| Collected data entries |

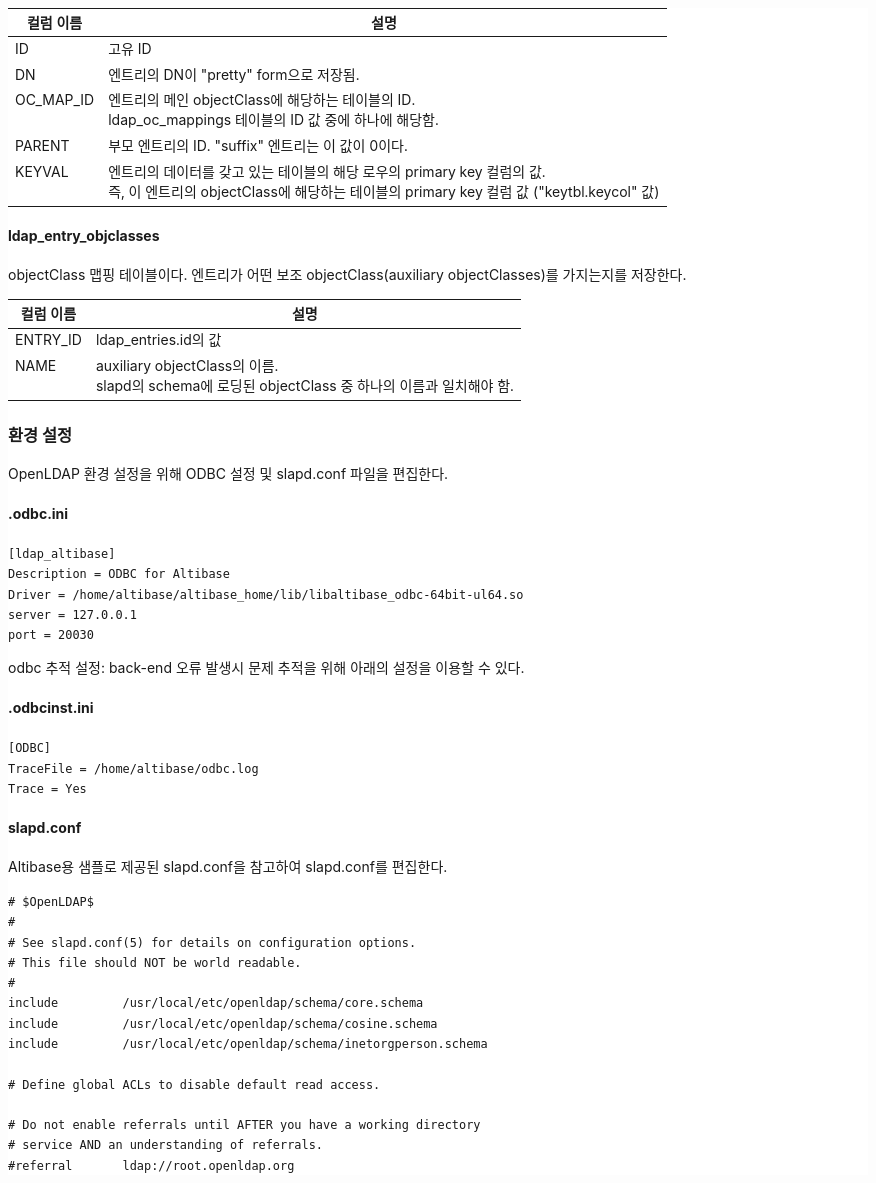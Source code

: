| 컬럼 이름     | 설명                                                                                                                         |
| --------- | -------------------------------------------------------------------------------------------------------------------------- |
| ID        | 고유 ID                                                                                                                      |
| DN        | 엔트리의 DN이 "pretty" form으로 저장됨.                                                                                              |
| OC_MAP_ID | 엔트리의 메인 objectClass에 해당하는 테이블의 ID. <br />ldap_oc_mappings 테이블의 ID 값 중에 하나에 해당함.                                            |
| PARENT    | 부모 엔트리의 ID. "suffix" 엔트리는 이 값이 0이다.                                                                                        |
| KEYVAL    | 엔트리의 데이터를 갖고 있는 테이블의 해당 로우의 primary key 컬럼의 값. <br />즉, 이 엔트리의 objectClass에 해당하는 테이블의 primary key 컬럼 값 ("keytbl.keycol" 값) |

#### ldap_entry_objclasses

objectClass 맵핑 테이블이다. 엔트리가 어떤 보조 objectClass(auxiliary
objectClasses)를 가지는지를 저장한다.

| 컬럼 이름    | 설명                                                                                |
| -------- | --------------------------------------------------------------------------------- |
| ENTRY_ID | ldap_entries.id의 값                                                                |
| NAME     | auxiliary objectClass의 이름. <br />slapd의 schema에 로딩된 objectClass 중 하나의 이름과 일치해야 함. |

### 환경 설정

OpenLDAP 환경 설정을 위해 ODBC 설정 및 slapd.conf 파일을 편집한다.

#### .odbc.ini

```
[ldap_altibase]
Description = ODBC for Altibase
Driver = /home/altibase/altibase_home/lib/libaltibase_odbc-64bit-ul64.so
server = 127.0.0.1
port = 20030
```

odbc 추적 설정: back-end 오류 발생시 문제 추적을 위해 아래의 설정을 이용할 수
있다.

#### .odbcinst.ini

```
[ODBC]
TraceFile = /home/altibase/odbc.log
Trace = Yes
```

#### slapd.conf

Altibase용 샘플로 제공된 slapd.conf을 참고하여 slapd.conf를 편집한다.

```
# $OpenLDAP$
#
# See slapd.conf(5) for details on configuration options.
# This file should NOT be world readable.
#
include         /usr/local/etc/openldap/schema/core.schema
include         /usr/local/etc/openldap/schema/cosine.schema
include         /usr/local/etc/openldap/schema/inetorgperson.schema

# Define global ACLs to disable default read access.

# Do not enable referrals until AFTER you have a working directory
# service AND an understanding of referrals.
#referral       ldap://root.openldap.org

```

...

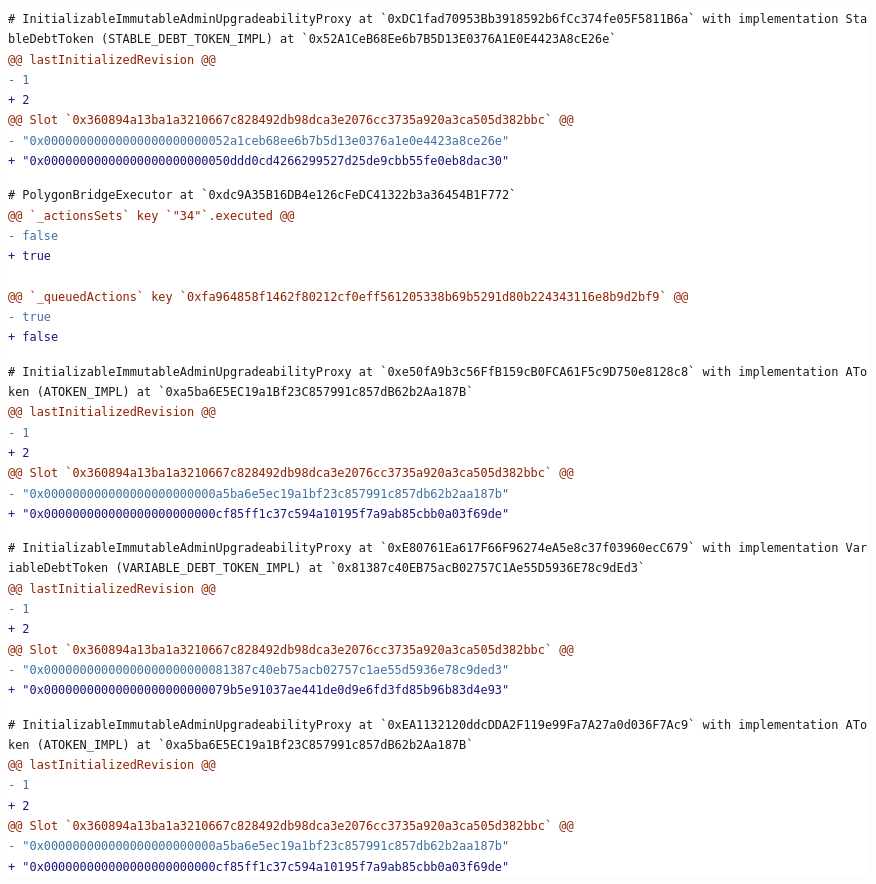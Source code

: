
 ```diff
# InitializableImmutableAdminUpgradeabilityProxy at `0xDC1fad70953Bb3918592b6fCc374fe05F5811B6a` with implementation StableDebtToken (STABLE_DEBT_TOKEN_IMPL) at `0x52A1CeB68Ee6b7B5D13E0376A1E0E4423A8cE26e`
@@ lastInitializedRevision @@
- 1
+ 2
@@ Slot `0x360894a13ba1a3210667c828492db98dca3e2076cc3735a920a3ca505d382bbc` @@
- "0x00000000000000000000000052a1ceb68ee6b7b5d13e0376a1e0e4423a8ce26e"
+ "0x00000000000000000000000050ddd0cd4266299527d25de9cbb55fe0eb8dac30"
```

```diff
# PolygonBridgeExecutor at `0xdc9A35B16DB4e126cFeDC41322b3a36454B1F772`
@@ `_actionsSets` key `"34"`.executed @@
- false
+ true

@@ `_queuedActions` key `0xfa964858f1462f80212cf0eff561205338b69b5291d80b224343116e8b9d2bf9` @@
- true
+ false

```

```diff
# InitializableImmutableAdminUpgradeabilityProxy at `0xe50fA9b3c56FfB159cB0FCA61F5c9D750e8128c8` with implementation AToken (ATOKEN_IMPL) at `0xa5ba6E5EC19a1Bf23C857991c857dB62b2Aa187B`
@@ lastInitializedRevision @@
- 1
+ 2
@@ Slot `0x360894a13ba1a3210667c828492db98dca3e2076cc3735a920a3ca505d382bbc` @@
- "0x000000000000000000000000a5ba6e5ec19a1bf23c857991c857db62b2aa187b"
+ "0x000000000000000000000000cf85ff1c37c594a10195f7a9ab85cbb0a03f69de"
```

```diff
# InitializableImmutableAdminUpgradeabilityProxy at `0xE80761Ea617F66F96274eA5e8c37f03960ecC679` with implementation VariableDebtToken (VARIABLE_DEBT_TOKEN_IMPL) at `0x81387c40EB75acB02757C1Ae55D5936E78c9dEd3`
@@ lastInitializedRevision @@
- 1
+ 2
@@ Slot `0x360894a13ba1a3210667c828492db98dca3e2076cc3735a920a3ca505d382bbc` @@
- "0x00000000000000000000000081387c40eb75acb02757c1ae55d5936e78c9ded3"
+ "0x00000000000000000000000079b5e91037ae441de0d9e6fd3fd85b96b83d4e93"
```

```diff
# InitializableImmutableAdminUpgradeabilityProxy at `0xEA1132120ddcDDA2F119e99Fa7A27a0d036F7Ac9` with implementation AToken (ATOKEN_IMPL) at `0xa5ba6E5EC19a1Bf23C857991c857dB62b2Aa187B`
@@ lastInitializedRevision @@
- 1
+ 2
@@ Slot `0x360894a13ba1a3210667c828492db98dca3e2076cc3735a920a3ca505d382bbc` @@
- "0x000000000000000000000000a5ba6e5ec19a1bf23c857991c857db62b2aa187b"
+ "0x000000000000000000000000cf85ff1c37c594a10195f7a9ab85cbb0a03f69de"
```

| Task |
Pull out all lines of the data with the string "auxiliary".

| Answer to this problem |
objectClass 맵핑 테이블이다. 엔트리가 어떤 보조 objectClass(auxiliary
| NAME     | auxiliary objectClass의 이름. <br />slapd의 schema에 로딩된 objectClass 중 하나의 이름과 일치해야 함. |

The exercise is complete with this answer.